§ Problem details
Find the line containing "Studio für Mac](#tab/vsmac)" in the records below. Copy exactly that line and each one after it, ending at the line containing "Die Registerkarte **Speicherorte**", and nothing more.

§ Dataset content
———

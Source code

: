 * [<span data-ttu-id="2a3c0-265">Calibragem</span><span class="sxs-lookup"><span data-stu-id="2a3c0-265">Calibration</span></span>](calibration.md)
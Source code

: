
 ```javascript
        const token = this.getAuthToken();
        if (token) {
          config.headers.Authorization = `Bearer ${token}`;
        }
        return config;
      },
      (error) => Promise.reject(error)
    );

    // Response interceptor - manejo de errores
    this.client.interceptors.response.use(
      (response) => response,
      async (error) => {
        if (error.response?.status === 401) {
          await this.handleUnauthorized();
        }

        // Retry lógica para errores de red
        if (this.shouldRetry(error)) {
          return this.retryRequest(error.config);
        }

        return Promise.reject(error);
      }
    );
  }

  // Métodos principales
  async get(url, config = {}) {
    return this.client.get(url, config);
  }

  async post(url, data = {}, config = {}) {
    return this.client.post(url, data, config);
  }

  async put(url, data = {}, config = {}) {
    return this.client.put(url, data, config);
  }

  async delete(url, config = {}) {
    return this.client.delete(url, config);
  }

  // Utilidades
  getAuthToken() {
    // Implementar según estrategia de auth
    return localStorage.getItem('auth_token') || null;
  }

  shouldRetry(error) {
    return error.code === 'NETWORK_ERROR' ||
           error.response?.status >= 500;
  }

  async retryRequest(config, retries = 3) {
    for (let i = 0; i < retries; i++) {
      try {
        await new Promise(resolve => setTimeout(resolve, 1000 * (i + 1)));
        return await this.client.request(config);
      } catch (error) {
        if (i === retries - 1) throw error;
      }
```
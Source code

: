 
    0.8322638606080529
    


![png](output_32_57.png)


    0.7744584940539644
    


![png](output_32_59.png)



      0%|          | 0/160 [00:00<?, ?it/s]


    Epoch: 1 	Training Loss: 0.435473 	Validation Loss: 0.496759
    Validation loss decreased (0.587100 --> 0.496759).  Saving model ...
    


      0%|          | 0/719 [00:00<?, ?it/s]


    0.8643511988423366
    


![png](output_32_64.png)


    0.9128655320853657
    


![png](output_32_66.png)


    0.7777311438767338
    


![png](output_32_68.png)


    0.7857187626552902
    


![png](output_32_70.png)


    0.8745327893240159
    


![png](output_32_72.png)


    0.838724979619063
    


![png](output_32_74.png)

———

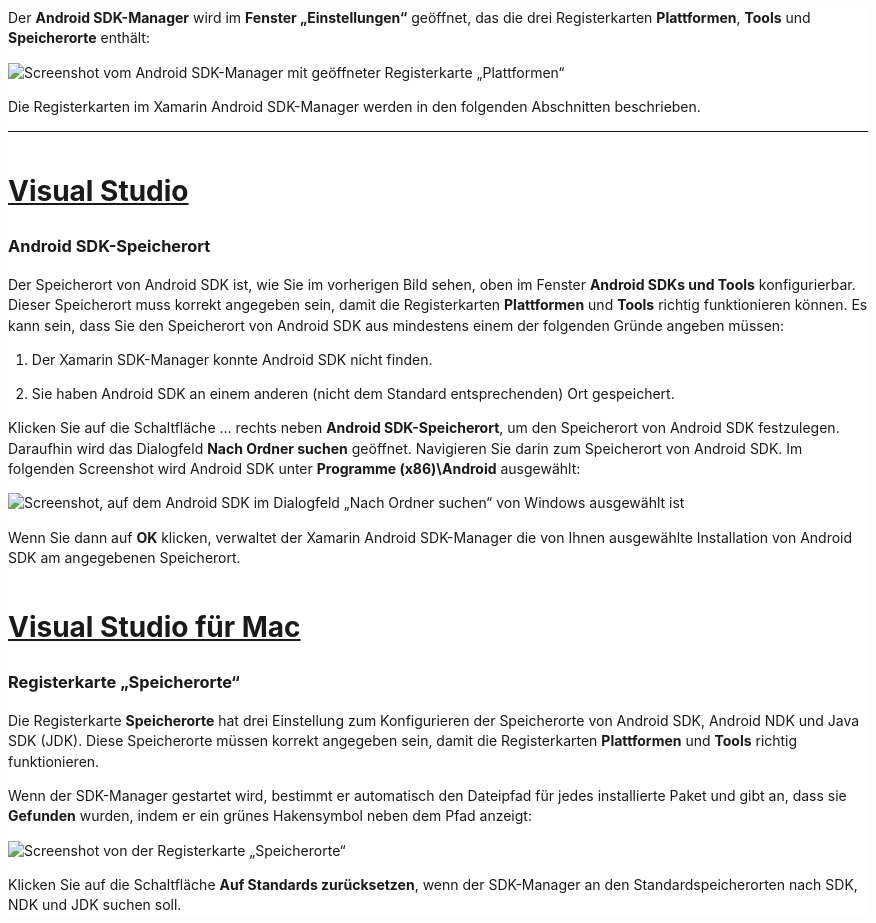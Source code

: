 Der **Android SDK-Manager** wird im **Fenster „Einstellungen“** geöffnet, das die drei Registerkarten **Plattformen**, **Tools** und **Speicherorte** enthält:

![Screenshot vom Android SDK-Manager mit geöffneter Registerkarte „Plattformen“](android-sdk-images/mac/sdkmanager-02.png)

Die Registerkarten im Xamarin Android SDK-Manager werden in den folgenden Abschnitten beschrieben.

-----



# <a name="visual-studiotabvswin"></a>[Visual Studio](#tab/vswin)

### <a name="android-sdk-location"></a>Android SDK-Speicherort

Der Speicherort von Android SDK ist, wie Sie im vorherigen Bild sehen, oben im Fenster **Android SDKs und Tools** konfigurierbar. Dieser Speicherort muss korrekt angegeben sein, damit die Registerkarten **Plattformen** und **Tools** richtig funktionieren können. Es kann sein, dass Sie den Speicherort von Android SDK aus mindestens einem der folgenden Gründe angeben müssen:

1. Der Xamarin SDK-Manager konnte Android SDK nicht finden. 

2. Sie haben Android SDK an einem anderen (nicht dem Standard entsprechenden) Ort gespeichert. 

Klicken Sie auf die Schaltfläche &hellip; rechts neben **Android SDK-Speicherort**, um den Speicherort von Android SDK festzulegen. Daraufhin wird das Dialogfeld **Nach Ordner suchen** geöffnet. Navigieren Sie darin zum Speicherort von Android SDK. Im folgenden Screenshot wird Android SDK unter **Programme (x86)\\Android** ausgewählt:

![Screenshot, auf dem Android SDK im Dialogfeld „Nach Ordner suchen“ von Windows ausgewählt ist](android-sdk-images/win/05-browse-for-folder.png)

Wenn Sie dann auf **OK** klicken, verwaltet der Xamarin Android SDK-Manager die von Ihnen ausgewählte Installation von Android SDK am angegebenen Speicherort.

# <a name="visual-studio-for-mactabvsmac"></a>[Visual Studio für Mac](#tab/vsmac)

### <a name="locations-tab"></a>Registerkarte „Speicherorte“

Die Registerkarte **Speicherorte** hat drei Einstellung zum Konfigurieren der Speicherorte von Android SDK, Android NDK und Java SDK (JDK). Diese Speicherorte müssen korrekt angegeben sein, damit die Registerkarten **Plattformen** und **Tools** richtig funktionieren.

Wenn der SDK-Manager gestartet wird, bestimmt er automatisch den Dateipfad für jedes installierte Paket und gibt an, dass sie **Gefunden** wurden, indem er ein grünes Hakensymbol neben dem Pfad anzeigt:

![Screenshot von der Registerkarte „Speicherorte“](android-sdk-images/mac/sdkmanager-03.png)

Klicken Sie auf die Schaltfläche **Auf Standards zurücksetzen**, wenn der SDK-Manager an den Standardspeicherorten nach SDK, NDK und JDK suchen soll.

———

§ Completed task
# <a name="visual-studio-for-mactabvsmac"></a>[Visual Studio für Mac](#tab/vsmac)

### <a name="locations-tab"></a>Registerkarte „Speicherorte“

Die Registerkarte **Speicherorte** hat drei Einstellung zum Konfigurieren der Speicherorte von Android SDK, Android NDK und Java SDK (JDK). Diese Speicherorte müssen korrekt angegeben sein, damit die Registerkarten **Plattformen** und **Tools** richtig funktionieren.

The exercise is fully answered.